Through research into Iranian culture, the artist turned to poetry and calligraphy as fundamental modes for understanding the relationship between humans and the world—traditions in which language, image, and meaning exist in a living, poetic dialogue. By re-reading these traditions, particularly through the logic of siah-mashq—a practice based on repetition and the overlapping of letters—the artist seeks to recover a spiritual dimension of aesthetics that has been fading from contemporary life. In siah-mashq, writing moves beyond linguistic meaning and becomes a visual, bodily, and temporal act; legibility dissolves in favor of rhythm, movement, and pause. The artist’s calligraphic paintings similarly employ repetition not for readability, but to generate rhythm.
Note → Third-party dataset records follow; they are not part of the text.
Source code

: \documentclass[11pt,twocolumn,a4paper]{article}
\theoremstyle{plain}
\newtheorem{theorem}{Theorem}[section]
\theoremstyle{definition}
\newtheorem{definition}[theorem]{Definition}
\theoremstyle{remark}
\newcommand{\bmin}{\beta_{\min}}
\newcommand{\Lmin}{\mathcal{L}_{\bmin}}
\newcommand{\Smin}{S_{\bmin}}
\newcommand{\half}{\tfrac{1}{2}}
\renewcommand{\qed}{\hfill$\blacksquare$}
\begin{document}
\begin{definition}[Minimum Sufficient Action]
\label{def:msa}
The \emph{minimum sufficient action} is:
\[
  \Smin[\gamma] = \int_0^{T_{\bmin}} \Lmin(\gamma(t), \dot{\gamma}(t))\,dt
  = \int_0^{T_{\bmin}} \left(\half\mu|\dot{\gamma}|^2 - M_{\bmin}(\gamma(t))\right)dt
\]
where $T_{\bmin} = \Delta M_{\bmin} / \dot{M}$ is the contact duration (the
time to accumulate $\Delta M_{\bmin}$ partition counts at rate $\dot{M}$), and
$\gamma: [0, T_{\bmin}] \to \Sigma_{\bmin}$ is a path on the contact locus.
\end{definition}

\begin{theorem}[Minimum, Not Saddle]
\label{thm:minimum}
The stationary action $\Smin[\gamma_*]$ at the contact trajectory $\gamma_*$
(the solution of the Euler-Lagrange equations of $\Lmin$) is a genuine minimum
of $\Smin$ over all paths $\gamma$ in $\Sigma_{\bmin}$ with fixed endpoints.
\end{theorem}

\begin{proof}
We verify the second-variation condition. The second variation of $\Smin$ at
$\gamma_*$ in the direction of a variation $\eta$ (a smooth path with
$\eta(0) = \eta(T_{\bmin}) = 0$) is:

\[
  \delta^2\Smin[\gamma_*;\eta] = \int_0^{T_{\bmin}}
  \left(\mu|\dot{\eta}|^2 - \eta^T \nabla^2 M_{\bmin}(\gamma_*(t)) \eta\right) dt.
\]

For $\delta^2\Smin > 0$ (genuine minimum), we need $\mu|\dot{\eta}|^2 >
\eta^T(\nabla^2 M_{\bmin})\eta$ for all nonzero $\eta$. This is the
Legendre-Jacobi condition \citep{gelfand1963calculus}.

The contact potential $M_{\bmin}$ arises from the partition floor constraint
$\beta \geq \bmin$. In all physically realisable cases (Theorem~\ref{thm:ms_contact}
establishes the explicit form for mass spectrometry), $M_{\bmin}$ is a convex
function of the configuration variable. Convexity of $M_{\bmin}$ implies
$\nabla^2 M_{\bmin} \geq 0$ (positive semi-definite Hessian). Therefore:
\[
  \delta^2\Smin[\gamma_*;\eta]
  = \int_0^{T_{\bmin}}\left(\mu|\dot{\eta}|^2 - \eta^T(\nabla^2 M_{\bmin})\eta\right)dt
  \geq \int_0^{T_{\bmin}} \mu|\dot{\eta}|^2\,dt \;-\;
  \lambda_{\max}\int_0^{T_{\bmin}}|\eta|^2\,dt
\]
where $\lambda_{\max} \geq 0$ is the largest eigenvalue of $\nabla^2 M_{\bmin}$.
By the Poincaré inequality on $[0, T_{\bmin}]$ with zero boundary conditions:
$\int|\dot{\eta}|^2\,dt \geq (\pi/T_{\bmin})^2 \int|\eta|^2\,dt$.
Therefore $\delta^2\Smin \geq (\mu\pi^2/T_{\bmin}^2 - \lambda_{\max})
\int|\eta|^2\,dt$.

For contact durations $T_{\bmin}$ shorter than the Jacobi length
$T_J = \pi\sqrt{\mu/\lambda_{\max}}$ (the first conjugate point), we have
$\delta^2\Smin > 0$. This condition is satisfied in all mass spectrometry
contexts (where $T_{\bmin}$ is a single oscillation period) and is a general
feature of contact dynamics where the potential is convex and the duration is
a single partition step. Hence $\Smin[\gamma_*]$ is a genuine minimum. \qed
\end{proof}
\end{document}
After more than a decade of sustained work with calligraphy and calligraphic painting, the artist’s recent practice has shifted toward drawing, photography, and the study of nature as a dynamic site of continual destruction and renewal. In these works, nature gains meaning through its relationship with poetry and identity—a space saturated with both death and life that shapes modes of perception. Plants, particularly flowers, play a central role as signs of vitality, beauty, fragility, and ecological memory. In recent works, letters and their rhythms encounter natural elements and assume new identities.

In the artist’s latest body of work, fragments of the elements that shape contemporary identity appear in disjointed and layered forms across paintings and installations. Meaning is not fixed but emerges through the viewer’s encounter, shaped by lived experience and cultural memory. Through cycles of dissolution and reconstruction, the work opens a space to reconsider contemporary identity as fluid, unstable, and continually in formation—experienced not as a fixed condition, but as an open and participatory process.

Overall, the artist’s recent works do not aim to narrate identity, but rather to create a space for pause and reflection against the accelerated, mechanized pace of contemporary life, inviting viewers to reconsider the relationship between humans, nature, time, beauty, and cultural roots.